With the line that contains "- No changes to app.jsx or other files." as the final line, return every line from the start of the data below exactly.

───

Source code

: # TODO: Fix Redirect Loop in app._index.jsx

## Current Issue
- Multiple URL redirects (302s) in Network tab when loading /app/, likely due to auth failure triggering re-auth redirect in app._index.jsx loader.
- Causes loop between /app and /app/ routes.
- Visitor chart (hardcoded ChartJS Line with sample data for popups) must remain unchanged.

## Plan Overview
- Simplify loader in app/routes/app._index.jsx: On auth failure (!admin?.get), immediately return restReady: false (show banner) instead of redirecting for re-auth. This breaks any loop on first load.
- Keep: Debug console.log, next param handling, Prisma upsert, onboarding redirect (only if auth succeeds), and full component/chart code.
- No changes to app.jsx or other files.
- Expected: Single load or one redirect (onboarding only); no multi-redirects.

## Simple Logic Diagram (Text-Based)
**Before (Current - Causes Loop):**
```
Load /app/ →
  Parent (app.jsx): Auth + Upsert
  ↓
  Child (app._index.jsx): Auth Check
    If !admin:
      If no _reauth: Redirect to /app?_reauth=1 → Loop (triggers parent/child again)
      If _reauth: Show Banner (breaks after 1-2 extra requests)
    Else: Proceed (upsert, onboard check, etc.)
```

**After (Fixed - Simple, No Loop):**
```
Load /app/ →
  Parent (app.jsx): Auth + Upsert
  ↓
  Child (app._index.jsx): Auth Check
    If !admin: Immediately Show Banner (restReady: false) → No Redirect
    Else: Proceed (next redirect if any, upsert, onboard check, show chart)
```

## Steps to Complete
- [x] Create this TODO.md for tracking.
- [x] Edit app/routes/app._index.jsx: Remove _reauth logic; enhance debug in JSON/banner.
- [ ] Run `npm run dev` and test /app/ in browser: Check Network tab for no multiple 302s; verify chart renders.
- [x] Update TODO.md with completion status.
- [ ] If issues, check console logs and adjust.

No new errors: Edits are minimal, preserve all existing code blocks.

───

RESPONSE AREA:
Source code

: # TODO: Fix Redirect Loop in app._index.jsx

## Current Issue
- Multiple URL redirects (302s) in Network tab when loading /app/, likely due to auth failure triggering re-auth redirect in app._index.jsx loader.
- Causes loop between /app and /app/ routes.
- Visitor chart (hardcoded ChartJS Line with sample data for popups) must remain unchanged.

## Plan Overview
- Simplify loader in app/routes/app._index.jsx: On auth failure (!admin?.get), immediately return restReady: false (show banner) instead of redirecting for re-auth. This breaks any loop on first load.
- Keep: Debug console.log, next param handling, Prisma upsert, onboarding redirect (only if auth succeeds), and full component/chart code.
- No changes to app.jsx or other files.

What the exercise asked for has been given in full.